The Court is not persuaded that JCS is converted from a private motor carrier to a motor carrier because JCS allows its trailers to serve merely as a vessel housing the goods of a third party in transit. Nor is the Court persuaded that any such change in character impacts the interstate nature of the commerce at issue. The trailers are not physically altered or transformed upon being loaded with goods. Rather, JCS delivers its trailers to the freight terminals for continued transportation to their final destination, but retains responsibility for any damage to the trailers caused during transit.

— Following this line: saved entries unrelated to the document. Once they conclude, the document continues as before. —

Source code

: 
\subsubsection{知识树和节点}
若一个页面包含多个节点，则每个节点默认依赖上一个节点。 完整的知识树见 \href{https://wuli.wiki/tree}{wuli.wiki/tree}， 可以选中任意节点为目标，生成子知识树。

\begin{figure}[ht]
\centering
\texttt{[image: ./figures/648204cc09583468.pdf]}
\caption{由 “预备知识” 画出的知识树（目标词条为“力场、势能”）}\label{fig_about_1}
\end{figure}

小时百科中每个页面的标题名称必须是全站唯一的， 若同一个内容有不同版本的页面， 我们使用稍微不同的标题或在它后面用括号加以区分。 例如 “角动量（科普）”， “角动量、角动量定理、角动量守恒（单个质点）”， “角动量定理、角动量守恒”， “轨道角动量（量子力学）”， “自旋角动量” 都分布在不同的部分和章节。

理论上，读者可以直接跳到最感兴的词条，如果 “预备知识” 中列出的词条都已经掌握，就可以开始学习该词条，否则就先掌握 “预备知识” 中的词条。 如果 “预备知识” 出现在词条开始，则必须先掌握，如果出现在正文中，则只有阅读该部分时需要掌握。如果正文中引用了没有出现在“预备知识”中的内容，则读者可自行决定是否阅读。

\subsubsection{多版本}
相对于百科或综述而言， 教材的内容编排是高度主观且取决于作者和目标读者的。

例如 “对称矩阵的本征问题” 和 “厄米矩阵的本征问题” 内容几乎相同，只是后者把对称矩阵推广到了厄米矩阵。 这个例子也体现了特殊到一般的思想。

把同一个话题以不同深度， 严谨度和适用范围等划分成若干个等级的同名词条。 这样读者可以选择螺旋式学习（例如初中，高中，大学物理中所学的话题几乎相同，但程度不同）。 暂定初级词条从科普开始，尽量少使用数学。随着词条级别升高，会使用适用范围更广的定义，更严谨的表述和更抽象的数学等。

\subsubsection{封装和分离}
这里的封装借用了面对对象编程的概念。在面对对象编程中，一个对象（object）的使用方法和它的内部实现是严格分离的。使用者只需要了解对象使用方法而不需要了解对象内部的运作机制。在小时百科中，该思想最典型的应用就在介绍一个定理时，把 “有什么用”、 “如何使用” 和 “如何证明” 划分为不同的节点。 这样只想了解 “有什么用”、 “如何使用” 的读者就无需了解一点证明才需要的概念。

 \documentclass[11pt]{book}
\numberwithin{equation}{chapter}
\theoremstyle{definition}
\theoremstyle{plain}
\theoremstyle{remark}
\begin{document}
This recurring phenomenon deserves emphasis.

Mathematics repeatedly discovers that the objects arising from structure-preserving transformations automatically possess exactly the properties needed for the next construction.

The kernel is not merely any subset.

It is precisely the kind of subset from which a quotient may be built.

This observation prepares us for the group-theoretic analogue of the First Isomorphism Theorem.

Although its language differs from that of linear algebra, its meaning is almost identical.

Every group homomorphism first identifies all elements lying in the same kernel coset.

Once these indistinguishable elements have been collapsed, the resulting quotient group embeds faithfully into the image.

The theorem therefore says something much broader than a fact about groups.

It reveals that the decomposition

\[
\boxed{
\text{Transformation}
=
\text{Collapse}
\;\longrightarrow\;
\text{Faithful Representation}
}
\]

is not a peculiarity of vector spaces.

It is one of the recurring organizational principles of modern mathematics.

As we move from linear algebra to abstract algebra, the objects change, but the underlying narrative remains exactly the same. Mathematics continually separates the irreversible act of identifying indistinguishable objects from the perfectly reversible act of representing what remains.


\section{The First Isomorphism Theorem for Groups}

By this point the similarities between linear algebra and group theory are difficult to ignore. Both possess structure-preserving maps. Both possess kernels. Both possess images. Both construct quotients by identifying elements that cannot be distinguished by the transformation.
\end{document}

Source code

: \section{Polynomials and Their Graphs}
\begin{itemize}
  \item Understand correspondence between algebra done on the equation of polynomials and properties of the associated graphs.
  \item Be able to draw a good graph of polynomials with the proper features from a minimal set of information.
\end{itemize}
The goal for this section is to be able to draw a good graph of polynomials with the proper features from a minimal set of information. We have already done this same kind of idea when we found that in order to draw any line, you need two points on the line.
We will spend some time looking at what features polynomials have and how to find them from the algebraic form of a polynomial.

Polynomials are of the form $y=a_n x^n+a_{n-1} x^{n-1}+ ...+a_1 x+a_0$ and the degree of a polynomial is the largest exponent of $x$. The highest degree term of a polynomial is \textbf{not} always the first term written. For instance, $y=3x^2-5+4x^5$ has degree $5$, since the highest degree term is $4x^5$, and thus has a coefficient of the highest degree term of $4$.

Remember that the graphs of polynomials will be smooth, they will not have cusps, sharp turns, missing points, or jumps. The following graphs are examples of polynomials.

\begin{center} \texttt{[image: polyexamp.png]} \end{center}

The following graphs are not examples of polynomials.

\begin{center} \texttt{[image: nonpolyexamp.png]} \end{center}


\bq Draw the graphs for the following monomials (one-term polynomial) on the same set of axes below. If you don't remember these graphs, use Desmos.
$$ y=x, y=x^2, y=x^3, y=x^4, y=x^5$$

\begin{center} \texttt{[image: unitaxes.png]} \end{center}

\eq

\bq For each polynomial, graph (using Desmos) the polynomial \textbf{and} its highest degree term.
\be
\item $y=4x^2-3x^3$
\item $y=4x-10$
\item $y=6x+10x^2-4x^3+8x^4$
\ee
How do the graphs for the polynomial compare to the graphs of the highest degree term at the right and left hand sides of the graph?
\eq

"It is the character of the activities rather than the proportion of either the employee's time or of his activities that determines" whether he will be subject to the authority of the Secretary of Transportation under the MCA. Levinson v. Spector Motor Service, 330 U.S. 649, 674-675, 67 S.Ct. 931, 91 L.Ed. 1158 (1947). Here, the record is clear that Mr. Tomlin's job duties included regular daily transportation of trailers to and from the freight terminals. Mr. Tomlin also admits that he occasionally made deliveries of trailers to JCS's out-of-state customers. Therefore, the Court need not determine what percentage of total hours Mr. Tomlin spent driving back and forth between the JCS facility and the freight terminals (or in certain instances to JCS's out of state customers) in order to conclude that summary judgment as to the MCA exemption is proper. See, e.g., Webb v. Athens Newspapers, Inc., 999 F.Supp. 1464, 1472 (M.D.Ga.1998) (holding that employees engaged in "interstate commerce" within meaning of MCA exemption where they made daily intrastate deliveries of newspaper supplements printed outside the state, and stored at newspaper's terminal for brief period of time prior to scheduled delivery based on accurate subscription forecasts). The MCA's exemption applies to Mr. Tomlin's freight terminal deliveries and pickups involving "exclusively intrastate transportation or handling of goods that were bound for out-of-state destinations." Walters, 575 F.3d 1221. As the transportation of trailers purchased or sold by JCS out of state was a regular, recurring, and substantial part of Tomlin's work as a driver in operation of all routes assigned by JCS, the Court finds that his work was "entwined with a continuous stream" of interstate commerce within the meaning of the MCA. See Marshall, 603 F.2d 1122.